┌────────
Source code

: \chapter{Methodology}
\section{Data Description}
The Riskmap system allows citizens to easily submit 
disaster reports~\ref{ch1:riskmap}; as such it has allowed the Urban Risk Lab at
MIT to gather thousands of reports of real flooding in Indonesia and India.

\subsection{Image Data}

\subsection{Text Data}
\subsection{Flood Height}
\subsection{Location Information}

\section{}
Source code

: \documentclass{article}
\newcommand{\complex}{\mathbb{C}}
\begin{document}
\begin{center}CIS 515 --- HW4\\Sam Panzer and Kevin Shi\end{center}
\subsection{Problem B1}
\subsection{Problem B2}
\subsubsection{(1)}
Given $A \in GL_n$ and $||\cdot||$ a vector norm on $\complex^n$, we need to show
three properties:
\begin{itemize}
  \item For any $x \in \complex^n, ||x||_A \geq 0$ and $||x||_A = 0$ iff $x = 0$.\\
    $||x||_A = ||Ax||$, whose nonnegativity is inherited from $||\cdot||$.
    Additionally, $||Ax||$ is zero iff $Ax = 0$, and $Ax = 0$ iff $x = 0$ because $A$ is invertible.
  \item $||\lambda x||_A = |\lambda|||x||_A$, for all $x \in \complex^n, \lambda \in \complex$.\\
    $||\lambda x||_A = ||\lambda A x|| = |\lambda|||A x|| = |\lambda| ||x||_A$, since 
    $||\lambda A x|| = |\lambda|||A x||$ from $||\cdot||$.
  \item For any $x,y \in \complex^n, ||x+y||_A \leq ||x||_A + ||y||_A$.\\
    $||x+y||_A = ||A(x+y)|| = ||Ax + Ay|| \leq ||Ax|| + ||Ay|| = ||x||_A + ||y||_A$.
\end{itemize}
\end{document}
└────────
= About this exercise =
Please transcribe the material above precisely as it stands.

= Output for this exercise =
Source code

: \chapter{Methodology}
\section{Data Description}
The Riskmap system allows citizens to easily submit 
disaster reports~\ref{ch1:riskmap}; as such it has allowed the Urban Risk Lab at
MIT to gather thousands of reports of real flooding in Indonesia and India.

\subsection{Image Data}

\subsection{Text Data}
\subsection{Flood Height}
\subsection{Location Information}

\section{}
Source code

: \documentclass{article}
\newcommand{\complex}{\mathbb{C}}
\begin{document}
\begin{center}CIS 515 --- HW4\\Sam Panzer and Kevin Shi\end{center}
\subsection{Problem B1}
\subsection{Problem B2}
\subsubsection{(1)}
Given $A \in GL_n$ and $||\cdot||$ a vector norm on $\complex^n$, we need to show
three properties:
\begin{itemize}
  \item For any $x \in \complex^n, ||x||_A \geq 0$ and $||x||_A = 0$ iff $x = 0$.\\
    $||x||_A = ||Ax||$, whose nonnegativity is inherited from $||\cdot||$.
    Additionally, $||Ax||$ is zero iff $Ax = 0$, and $Ax = 0$ iff $x = 0$ because $A$ is invertible.
  \item $||\lambda x||_A = |\lambda|||x||_A$, for all $x \in \complex^n, \lambda \in \complex$.\\
    $||\lambda x||_A = ||\lambda A x|| = |\lambda|||A x|| = |\lambda| ||x||_A$, since 
    $||\lambda A x|| = |\lambda|||A x||$ from $||\cdot||$.
  \item For any $x,y \in \complex^n, ||x+y||_A \leq ||x||_A + ||y||_A$.\\
    $||x+y||_A = ||A(x+y)|| = ||Ax + Ay|| \leq ||Ax|| + ||Ay|| = ||x||_A + ||y||_A$.
\end{itemize}
\end{document}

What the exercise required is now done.